Olaf Fischer, Managing Director bei Claranet Deutschland, ergänzt: »Die Umfrageergebnisse zeigen, dass Partnerschaften der Schlüssel sind, um Endkunden Cloud-Services bereitzustellen. Unsere Rolle dabei ist klar definiert: Unternehmen fordern eine Vielzahl von Dienstleistungen auf höchstem Niveau mit maximaler Sicherheit. Gleichzeitig ist die Geschwindigkeit der Innovationen rasant. Mit einer Hybrid Cloud, die auf dem NetApp Private Storage basiert, öffnen wir die Türe für fortschrittliche Datendienste. Kunden erhalten die volle Einsicht in den Datenspeicherort, Public-Cloud-Integration und starke Compliance.«

 

»Unsere Gespräche mit Kunden unterstreichen die Erkenntnisse der Umfrage«, erläutert Gregg Mearing, Head of Managed Services bei Node4. »Jedes Unternehmen versucht, seine Kostenstrukturen zu verbessern. Aber Flexibilität ist genauso wichtig. Unsere Kunden wollen nicht feststecken – weder On-Premises noch in einer Public Cloud. Die NetApp Data Fabric ist eine elegante Lösung, um nach Bedarf zwischen Public Clouds hin und her zu wechseln. Gleichzeitig besteht 100-prozentige Integration mit unserem Managed-Services-Portfolio, und all das nahezu ohne Investitionskosten.«

 

Mit dem Data-Fabric-Konzept von NetApp lässt sich der Wert der Daten in der Cloud erhöhen.
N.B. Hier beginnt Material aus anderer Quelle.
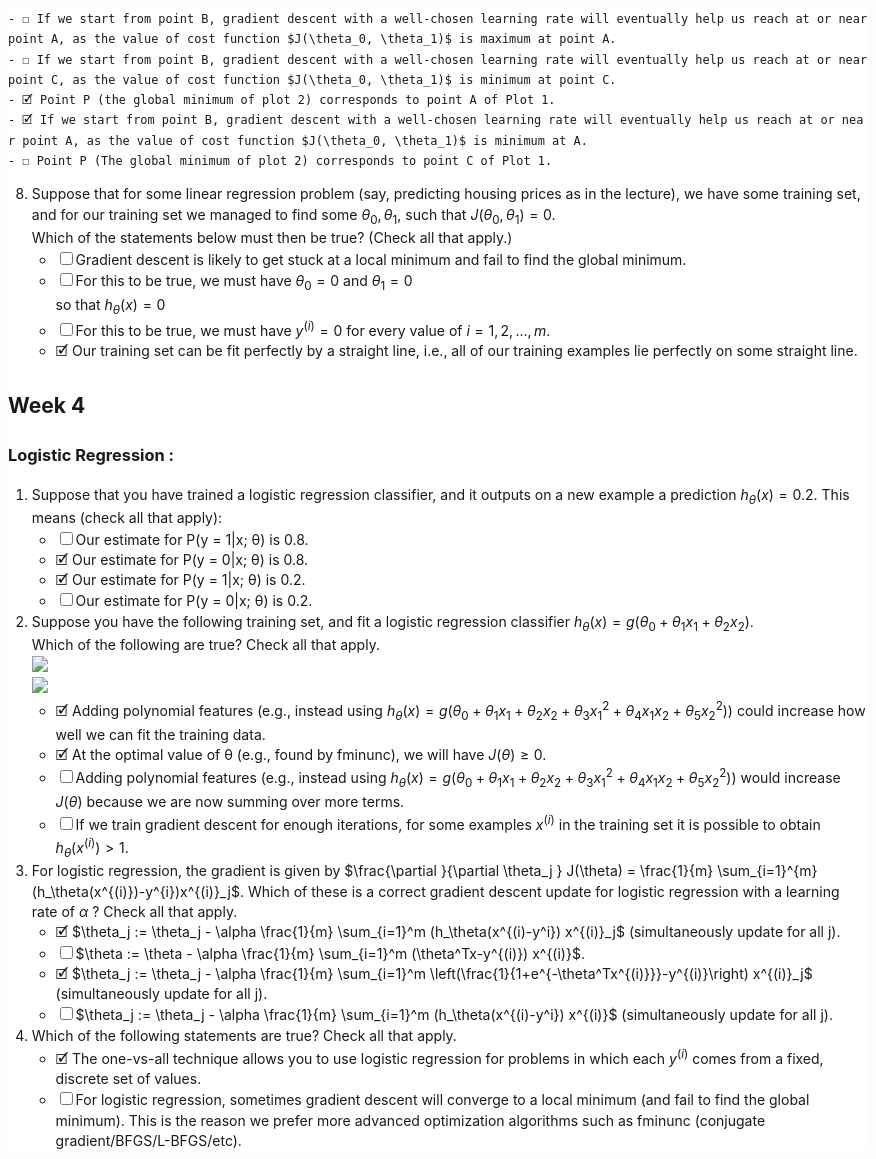     - ☐ If we start from point B, gradient descent with a well-chosen learning rate will eventually help us reach at or near point A, as the value of cost function $J(\theta_0, \theta_1)$ is maximum at point A.
    - ☐ If we start from point B, gradient descent with a well-chosen learning rate will eventually help us reach at or near point C, as the value of cost function $J(\theta_0, \theta_1)$ is minimum at point C.
    - 🗹 Point P (the global minimum of plot 2) corresponds to point A of Plot 1.
    - 🗹 If we start from point B, gradient descent with a well-chosen learning rate will eventually help us reach at or near point A, as the value of cost function $J(\theta_0, \theta_1)$ is minimum at A.
    - ☐ Point P (The global minimum of plot 2) corresponds to point C of Plot 1.
8. Suppose that for some linear regression problem (say, predicting housing prices as in the lecture), we have some training set, and for our training set we managed to find some $\theta_0, \theta_1$, such that $J(\theta_0 , \theta_1) = 0$.  
Which of the statements below must then be true? (Check all that apply.)
    - ☐ Gradient descent is likely to get stuck at a local minimum and fail to find the global minimum.
    - ☐ For this to be true, we must have $\theta_0 = 0$ and $\theta_1 = 0$  
so that $h_{\theta}(x) = 0$
    - ☐ For this to be true, we must have $y^{(i)} = 0$ for every value of $i = 1, 2,…,m$.
    - 🗹 Our training set can be fit perfectly by a straight line, i.e., all of our training examples lie perfectly on some straight line.

## Week 4

### Logistic Regression :

1. Suppose that you have trained a logistic regression classifier, and it outputs on a new example a prediction $h_\theta(x) = 0.2$. This means (check all that apply):
    - ☐ Our estimate for P(y = 1|x; θ) is 0.8.
    - 🗹 Our estimate for P(y = 0|x; θ) is 0.8.
    - 🗹 Our estimate for P(y = 1|x; θ) is 0.2.
    - ☐ Our estimate for P(y = 0|x; θ) is 0.2.
2. Suppose you have the following training set, and fit a logistic regression classifier $h_\theta(x) = g(\theta_0 + \theta_1x_1 + \theta_2x_2)$.  
Which of the following are true? Check all that apply.  
![](https://raw.githubusercontent.com/irosyadi/vnote.image/master/1610253274_20210106083228677_5192.png)  
![](https://raw.githubusercontent.com/irosyadi/vnote.image/master/1610253275_20210106083244202_2232.png)
    - 🗹 Adding polynomial features (e.g., instead using $h_\theta(x) = g(\theta_0 + \theta_1 x_1 + \theta_2 x_2 + \theta_3 x_1^2 + \theta_4 x_1 x_2 + \theta_5 x_2^2 ))$ could increase how well we can fit the training data.
    - 🗹 At the optimal value of θ (e.g., found by fminunc), we will have $J(θ) ≥ 0$.
    - ☐ Adding polynomial features (e.g., instead using $h_\theta(x) = g(\theta_0 + \theta_1 x_1 + \theta_2 x_2 + \theta_3 x_1^2 + \theta_4 x_1 x_2 + \theta_5 x_2^2 ))$ would increase $J(θ)$ because we are now summing over more terms.
    - ☐ If we train gradient descent for enough iterations, for some examples $x^{(i)}$ in the training set it is possible to obtain $h_\theta(x^{(i)} ) > 1$.
3. For logistic regression, the gradient is given by $\frac{\partial }{\partial \theta_j } J(\theta) = \frac{1}{m} \sum_{i=1}^{m}(h_\theta(x^{(i)})-y^{i})x^{(i)}_j$. Which of these is a correct gradient descent update for logistic regression with a learning rate of $\alpha$ ? Check all that apply.
    - 🗹 $\theta_j := \theta_j - \alpha \frac{1}{m} \sum_{i=1}^m (h_\theta(x^{(i)-y^i}) x^{(i)}_j$ (simultaneously update for all j).
    - ☐ $\theta := \theta - \alpha \frac{1}{m} \sum_{i=1}^m (\theta^Tx-y^{(i)}) x^{(i)}$.
    - 🗹 $\theta_j := \theta_j - \alpha \frac{1}{m} \sum_{i=1}^m \left(\frac{1}{1+e^{-\theta^Tx^{(i)}}}-y^{(i)}\right) x^{(i)}_j$ (simultaneously update for all j).
    - ☐ $\theta_j := \theta_j - \alpha \frac{1}{m} \sum_{i=1}^m (h_\theta(x^{(i)-y^i}) x^{(i)}$ (simultaneously update for all j).
4. Which of the following statements are true? Check all that apply.
    - 🗹 The one-vs-all technique allows you to use logistic regression for problems in which each $y^{(i)}$ comes from a fixed, discrete set of values.
    - ☐ For logistic regression, sometimes gradient descent will converge to a local minimum (and fail to find the global minimum). This is the reason we prefer more advanced optimization algorithms such as fminunc (conjugate gradient/BFGS/L-BFGS/etc).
Dabei spielt es keine Rolle, ob Kunden bei ihrer IT-Umgebung auf ein Public-Cloud-, Hybrid-Cloud- oder ein Cloud-fähiges On-Premises-Modell setzen.

 

[1] Die NetApp Umfrage unter 750 IT-Entscheidern in Deutschland, Frankreich und UK wurde im Dezember 2016 von Opinion Matters durchgeführt.